*** RECORDS FOR PROCESSING ***
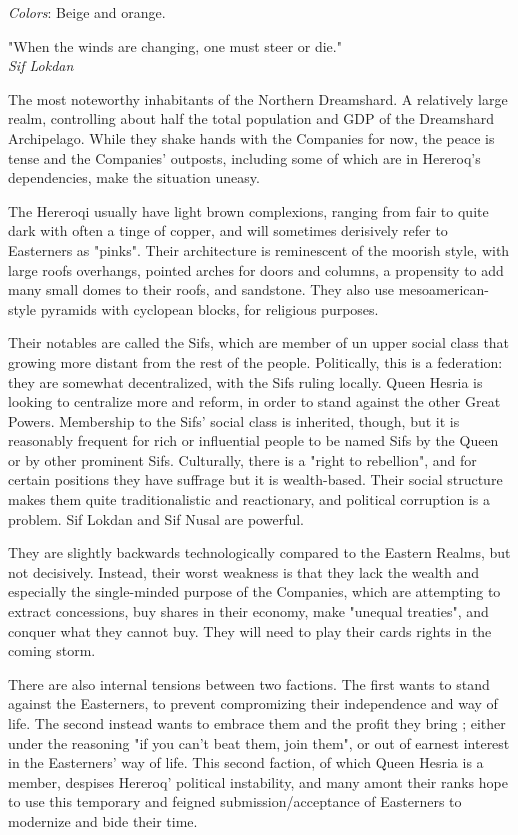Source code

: \textit{Colors}: Beige and orange.


\begin{rpg-quotebox}
    "When the winds are changing, one must steer or die." \\ \textendash \textit{Sif Lokdan}
\end{rpg-quotebox}


The most noteworthy inhabitants of the Northern Dreamshard. A relatively large realm, controlling about half the total population and GDP of the Dreamshard Archipelago. While they shake hands with the Companies for now, the peace is tense and the Companies' outposts, including some of which are in Hereroq's dependencies, make the situation uneasy.

The Hereroqi usually have light brown complexions, ranging from fair to quite dark with often a tinge of copper, and will sometimes derisively refer to Easterners as "pinks". Their architecture is reminescent of the moorish style, with large roofs overhangs, pointed arches for doors and columns, a propensity to add many small domes to their roofs, and sandstone. They also use mesoamerican-style pyramids with cyclopean blocks, for religious purposes.

Their notables are called the Sifs, which are member of un upper social class that growing more distant from the rest of the people. Politically, this is a federation: they are somewhat decentralized, with the Sifs ruling locally. Queen Hesria is looking to centralize more and reform, in order to stand against the other Great Powers. Membership to the Sifs' social class is inherited, though, but it is reasonably frequent for rich or influential people to be named Sifs by the Queen or by other prominent Sifs. Culturally, there is a "right to rebellion", and for certain positions they have suffrage but it is wealth-based. Their social structure makes them quite traditionalistic and reactionary, and political corruption is a problem. Sif Lokdan and Sif Nusal are powerful.

They are slightly backwards technologically compared to the Eastern Realms, but not decisively. Instead, their worst weakness is that they lack the wealth and especially the single-minded purpose of the Companies, which are attempting to extract concessions, buy shares in their economy, make "unequal treaties", and conquer what they cannot buy. They will need to play their cards rights in the coming storm. 

There are also internal tensions between two factions. The first wants to stand against the Easterners, to prevent compromizing their independence and way of life. The second instead wants to embrace them and the profit they bring ; either under the reasoning "if you can't beat them, join them", or out of earnest interest in the Easterners' way of life. This second faction, of which Queen Hesria is a member, despises Hereroq' political instability, and many amont their ranks hope to use this temporary and feigned submission/acceptance of Easterners to modernize and bide their time.

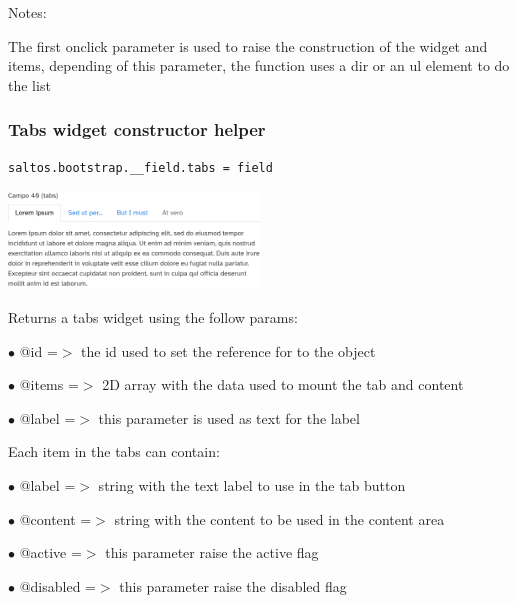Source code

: \documentclass[a4paper]{article}
\begin{document}
Notes:

The first onclick parameter is used to raise the construction of the widget and items,
depending of this parameter, the function uses a dir or an ul element to do the list

\hypertarget{toc87}{}
\subsubsection{Tabs widget constructor helper}

\begin{lstlisting}
saltos.bootstrap.__field.tabs = field
\end{lstlisting}

\begin{center}\includegraphics[width=0.5\textwidth]{../ujest/snaps/test-bootstrap-js-bootstrap-campo-40-tabs-1-snap.png}\end{center}

Returns a tabs widget using the follow params:

\begin{compactitem}
\item[\color{myblue}$\bullet$] @id    =$>$ the id used to set the reference for to the object
\item[\color{myblue}$\bullet$] @items =$>$ 2D array with the data used to mount the tab and content
\item[\color{myblue}$\bullet$] @label    =$>$ this parameter is used as text for the label
\end{compactitem}

Each item in the tabs can contain:

\begin{compactitem}
\item[\color{myblue}$\bullet$] @label    =$>$ string with the text label to use in the tab button
\item[\color{myblue}$\bullet$] @content  =$>$ string with the content to be used in the content area
\item[\color{myblue}$\bullet$] @active   =$>$ this parameter raise the active flag
\item[\color{myblue}$\bullet$] @disabled =$>$ this parameter raise the disabled flag
\end{compactitem}
\end{document}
*** End of RECORDS FOR PROCESSING ***
• **DIRECTIONS**
Output each record above exactly as it stands, excluding all pictures.

• **SOLUTION BELOW**
Source code

: \textit{Colors}: Beige and orange.


\begin{rpg-quotebox}
    "When the winds are changing, one must steer or die." \\ \textendash \textit{Sif Lokdan}
\end{rpg-quotebox}


The most noteworthy inhabitants of the Northern Dreamshard. A relatively large realm, controlling about half the total population and GDP of the Dreamshard Archipelago. While they shake hands with the Companies for now, the peace is tense and the Companies' outposts, including some of which are in Hereroq's dependencies, make the situation uneasy.

The Hereroqi usually have light brown complexions, ranging from fair to quite dark with often a tinge of copper, and will sometimes derisively refer to Easterners as "pinks". Their architecture is reminescent of the moorish style, with large roofs overhangs, pointed arches for doors and columns, a propensity to add many small domes to their roofs, and sandstone. They also use mesoamerican-style pyramids with cyclopean blocks, for religious purposes.

Their notables are called the Sifs, which are member of un upper social class that growing more distant from the rest of the people. Politically, this is a federation: they are somewhat decentralized, with the Sifs ruling locally. Queen Hesria is looking to centralize more and reform, in order to stand against the other Great Powers. Membership to the Sifs' social class is inherited, though, but it is reasonably frequent for rich or influential people to be named Sifs by the Queen or by other prominent Sifs. Culturally, there is a "right to rebellion", and for certain positions they have suffrage but it is wealth-based. Their social structure makes them quite traditionalistic and reactionary, and political corruption is a problem. Sif Lokdan and Sif Nusal are powerful.

They are slightly backwards technologically compared to the Eastern Realms, but not decisively. Instead, their worst weakness is that they lack the wealth and especially the single-minded purpose of the Companies, which are attempting to extract concessions, buy shares in their economy, make "unequal treaties", and conquer what they cannot buy. They will need to play their cards rights in the coming storm. 

There are also internal tensions between two factions. The first wants to stand against the Easterners, to prevent compromizing their independence and way of life. The second instead wants to embrace them and the profit they bring ; either under the reasoning "if you can't beat them, join them", or out of earnest interest in the Easterners' way of life. This second faction, of which Queen Hesria is a member, despises Hereroq' political instability, and many amont their ranks hope to use this temporary and feigned submission/acceptance of Easterners to modernize and bide their time.

Source code

: \documentclass[a4paper]{article}
\begin{document}
Notes:

The first onclick parameter is used to raise the construction of the widget and items,
depending of this parameter, the function uses a dir or an ul element to do the list

\hypertarget{toc87}{}
\subsubsection{Tabs widget constructor helper}

\begin{lstlisting}
saltos.bootstrap.__field.tabs = field
\end{lstlisting}

\begin{center}\includegraphics[width=0.5\textwidth]{../ujest/snaps/test-bootstrap-js-bootstrap-campo-40-tabs-1-snap.png}\end{center}

Returns a tabs widget using the follow params:

\begin{compactitem}
\item[\color{myblue}$\bullet$] @id    =$>$ the id used to set the reference for to the object
\item[\color{myblue}$\bullet$] @items =$>$ 2D array with the data used to mount the tab and content
\item[\color{myblue}$\bullet$] @label    =$>$ this parameter is used as text for the label
\end{compactitem}

Each item in the tabs can contain:

\begin{compactitem}
\item[\color{myblue}$\bullet$] @label    =$>$ string with the text label to use in the tab button
\item[\color{myblue}$\bullet$] @content  =$>$ string with the content to be used in the content area
\item[\color{myblue}$\bullet$] @active   =$>$ this parameter raise the active flag
\item[\color{myblue}$\bullet$] @disabled =$>$ this parameter raise the disabled flag
\end{compactitem}
\end{document}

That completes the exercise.